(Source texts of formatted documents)
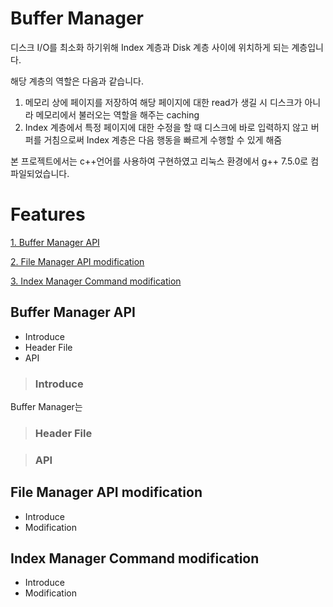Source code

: Buffer Manager   
==============
디스크 I/O를 최소화 하기위해 Index 계층과 Disk 계층 사이에 위치하게 되는 계층입니다.   
     
해당 계층의 역할은 다음과 같습니다.   
1. 메모리 상에 페이지를 저장하여 해당 페이지에 대한 read가 생길 시 디스크가 아니라 메모리에서 불러오는 역할을 해주는 caching   
2. Index 계층에서 특정 페이지에 대한 수정을 할 때 디스크에 바로 입력하지 않고 버퍼를 거침으로써 Index 계층은 다음 행동을 빠르게 수행할 수 있게 해줌
   
본 프로젝트에서는 c++언어를 사용하여 구현하였고 리눅스 환경에서 g++ 7.5.0로 컴파일되었습니다.
  
Features
========
[1. Buffer Manager API](#buffer-manager-api)
   
[2. File Manager API modification](#file-manager-api-modification)
   
[3. Index Manager Command modification](#index-manager-command-modification)
   
## Buffer Manager API
+ Introduce
+ Header File
+ API

> ### Introduce
Buffer Manager는   

> ### Header File
   
> ### API
   
## File Manager API modification
+ Introduce
+ Modification
## Index Manager Command modification
+ Introduce
+ Modification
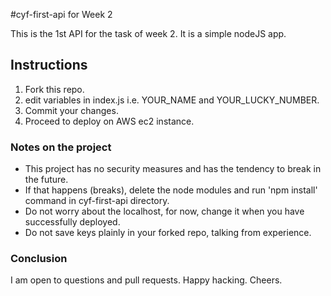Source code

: #cyf-first-api for Week 2 

This is the 1st API for the task of week 2. It is a simple nodeJS app.

## Instructions

1. Fork this repo.
2. edit variables in index.js i.e. YOUR_NAME and YOUR_LUCKY_NUMBER.
3. Commit your changes.
4. Proceed to deploy on AWS ec2 instance.


### Notes on the project

* This project has no security measures and has the tendency to break in the future.
* If that happens (breaks), delete the node modules and run 'npm install' command in cyf-first-api directory.
* Do not worry about the localhost, for now, change it when you have successfully deployed.
* Do not save keys plainly in your forked repo, talking from experience.


### Conclusion

I am open to questions and pull requests. Happy hacking. Cheers.
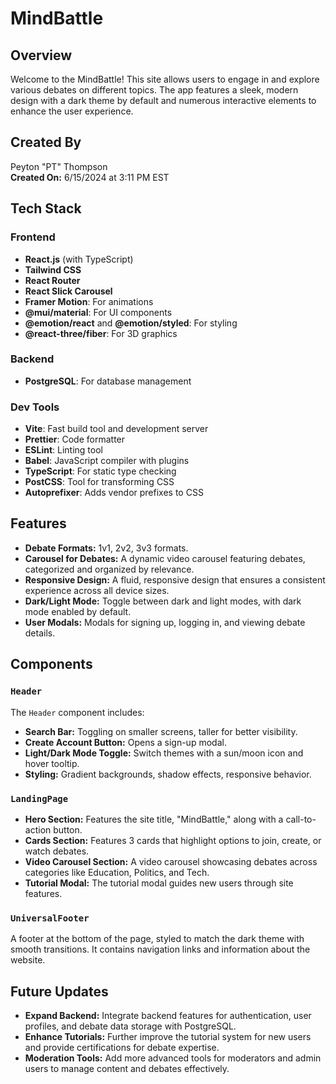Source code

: # MindBattle

## Overview
Welcome to the MindBattle! This site allows users to engage in and explore various debates on different topics. The app features a sleek, modern design with a dark theme by default and numerous interactive elements to enhance the user experience.

## Created By
Peyton "PT" Thompson  
**Created On:** 6/15/2024 at 3:11 PM EST

## Tech Stack

### Frontend
- **React.js** (with TypeScript)
- **Tailwind CSS**
- **React Router**
- **React Slick Carousel**
- **Framer Motion**: For animations
- **@mui/material**: For UI components
- **@emotion/react** and **@emotion/styled**: For styling
- **@react-three/fiber**: For 3D graphics

### Backend
- **PostgreSQL**: For database management

### Dev Tools
- **Vite**: Fast build tool and development server
- **Prettier**: Code formatter
- **ESLint**: Linting tool
- **Babel**: JavaScript compiler with plugins
- **TypeScript**: For static type checking
- **PostCSS**: Tool for transforming CSS
- **Autoprefixer**: Adds vendor prefixes to CSS

## Features
- **Debate Formats:** 1v1, 2v2, 3v3 formats.
- **Carousel for Debates:** A dynamic video carousel featuring debates, categorized and organized by relevance.
- **Responsive Design:** A fluid, responsive design that ensures a consistent experience across all device sizes.
- **Dark/Light Mode:** Toggle between dark and light modes, with dark mode enabled by default.
- **User Modals:** Modals for signing up, logging in, and viewing debate details.

## Components

### `Header`
The `Header` component includes:
- **Search Bar:** Toggling on smaller screens, taller for better visibility.
- **Create Account Button:** Opens a sign-up modal.
- **Light/Dark Mode Toggle:** Switch themes with a sun/moon icon and hover tooltip.
- **Styling:** Gradient backgrounds, shadow effects, responsive behavior.

### `LandingPage`
- **Hero Section:** Features the site title, "MindBattle," along with a call-to-action button.
- **Cards Section:** Features 3 cards that highlight options to join, create, or watch debates.
- **Video Carousel Section:** A video carousel showcasing debates across categories like Education, Politics, and Tech.
- **Tutorial Modal:** The tutorial modal guides new users through site features.

### `UniversalFooter`
A footer at the bottom of the page, styled to match the dark theme with smooth transitions. It contains navigation links and information about the website.

## Future Updates
- **Expand Backend:** Integrate backend features for authentication, user profiles, and debate data storage with PostgreSQL.
- **Enhance Tutorials:** Further improve the tutorial system for new users and provide certifications for debate expertise.
- **Moderation Tools:** Add more advanced tools for moderators and admin users to manage content and debates effectively.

→ WHAT YOU HAVE TO DO:
Apart from the images, every line above needs to be printed again exactly.

→ ANSWER TO THIS PROBLEM:
Source code

: Buffer Manager   
==============
디스크 I/O를 최소화 하기위해 Index 계층과 Disk 계층 사이에 위치하게 되는 계층입니다.   
     
해당 계층의 역할은 다음과 같습니다.   
1. 메모리 상에 페이지를 저장하여 해당 페이지에 대한 read가 생길 시 디스크가 아니라 메모리에서 불러오는 역할을 해주는 caching   
2. Index 계층에서 특정 페이지에 대한 수정을 할 때 디스크에 바로 입력하지 않고 버퍼를 거침으로써 Index 계층은 다음 행동을 빠르게 수행할 수 있게 해줌
   
본 프로젝트에서는 c++언어를 사용하여 구현하였고 리눅스 환경에서 g++ 7.5.0로 컴파일되었습니다.
  
Features
========
[1. Buffer Manager API](#buffer-manager-api)
   
[2. File Manager API modification](#file-manager-api-modification)
   
[3. Index Manager Command modification](#index-manager-command-modification)
   
## Buffer Manager API
+ Introduce
+ Header File
+ API

> ### Introduce
Buffer Manager는   

> ### Header File
   
> ### API
   
## File Manager API modification
+ Introduce
+ Modification
## Index Manager Command modification
+ Introduce
+ Modification
Source code

: #cyf-first-api for Week 2 

This is the 1st API for the task of week 2. It is a simple nodeJS app.

## Instructions

1. Fork this repo.
2. edit variables in index.js i.e. YOUR_NAME and YOUR_LUCKY_NUMBER.
3. Commit your changes.
4. Proceed to deploy on AWS ec2 instance.


### Notes on the project

* This project has no security measures and has the tendency to break in the future.
* If that happens (breaks), delete the node modules and run 'npm install' command in cyf-first-api directory.
* Do not worry about the localhost, for now, change it when you have successfully deployed.
* Do not save keys plainly in your forked repo, talking from experience.


### Conclusion

I am open to questions and pull requests. Happy hacking. Cheers.
Source code

: # MindBattle

## Overview
Welcome to the MindBattle! This site allows users to engage in and explore various debates on different topics. The app features a sleek, modern design with a dark theme by default and numerous interactive elements to enhance the user experience.

## Created By
Peyton "PT" Thompson  
**Created On:** 6/15/2024 at 3:11 PM EST

## Tech Stack

### Frontend
- **React.js** (with TypeScript)
- **Tailwind CSS**
- **React Router**
- **React Slick Carousel**
- **Framer Motion**: For animations
- **@mui/material**: For UI components
- **@emotion/react** and **@emotion/styled**: For styling
- **@react-three/fiber**: For 3D graphics

### Backend
- **PostgreSQL**: For database management

### Dev Tools
- **Vite**: Fast build tool and development server
- **Prettier**: Code formatter
- **ESLint**: Linting tool
- **Babel**: JavaScript compiler with plugins
- **TypeScript**: For static type checking
- **PostCSS**: Tool for transforming CSS
- **Autoprefixer**: Adds vendor prefixes to CSS

## Features
- **Debate Formats:** 1v1, 2v2, 3v3 formats.
- **Carousel for Debates:** A dynamic video carousel featuring debates, categorized and organized by relevance.
- **Responsive Design:** A fluid, responsive design that ensures a consistent experience across all device sizes.
- **Dark/Light Mode:** Toggle between dark and light modes, with dark mode enabled by default.
- **User Modals:** Modals for signing up, logging in, and viewing debate details.

## Components

### `Header`
The `Header` component includes:
- **Search Bar:** Toggling on smaller screens, taller for better visibility.
- **Create Account Button:** Opens a sign-up modal.
- **Light/Dark Mode Toggle:** Switch themes with a sun/moon icon and hover tooltip.
- **Styling:** Gradient backgrounds, shadow effects, responsive behavior.

### `LandingPage`
- **Hero Section:** Features the site title, "MindBattle," along with a call-to-action button.
- **Cards Section:** Features 3 cards that highlight options to join, create, or watch debates.
- **Video Carousel Section:** A video carousel showcasing debates across categories like Education, Politics, and Tech.
- **Tutorial Modal:** The tutorial modal guides new users through site features.

### `UniversalFooter`
A footer at the bottom of the page, styled to match the dark theme with smooth transitions. It contains navigation links and information about the website.

## Future Updates
- **Expand Backend:** Integrate backend features for authentication, user profiles, and debate data storage with PostgreSQL.
- **Enhance Tutorials:** Further improve the tutorial system for new users and provide certifications for debate expertise.
- **Moderation Tools:** Add more advanced tools for moderators and admin users to manage content and debates effectively.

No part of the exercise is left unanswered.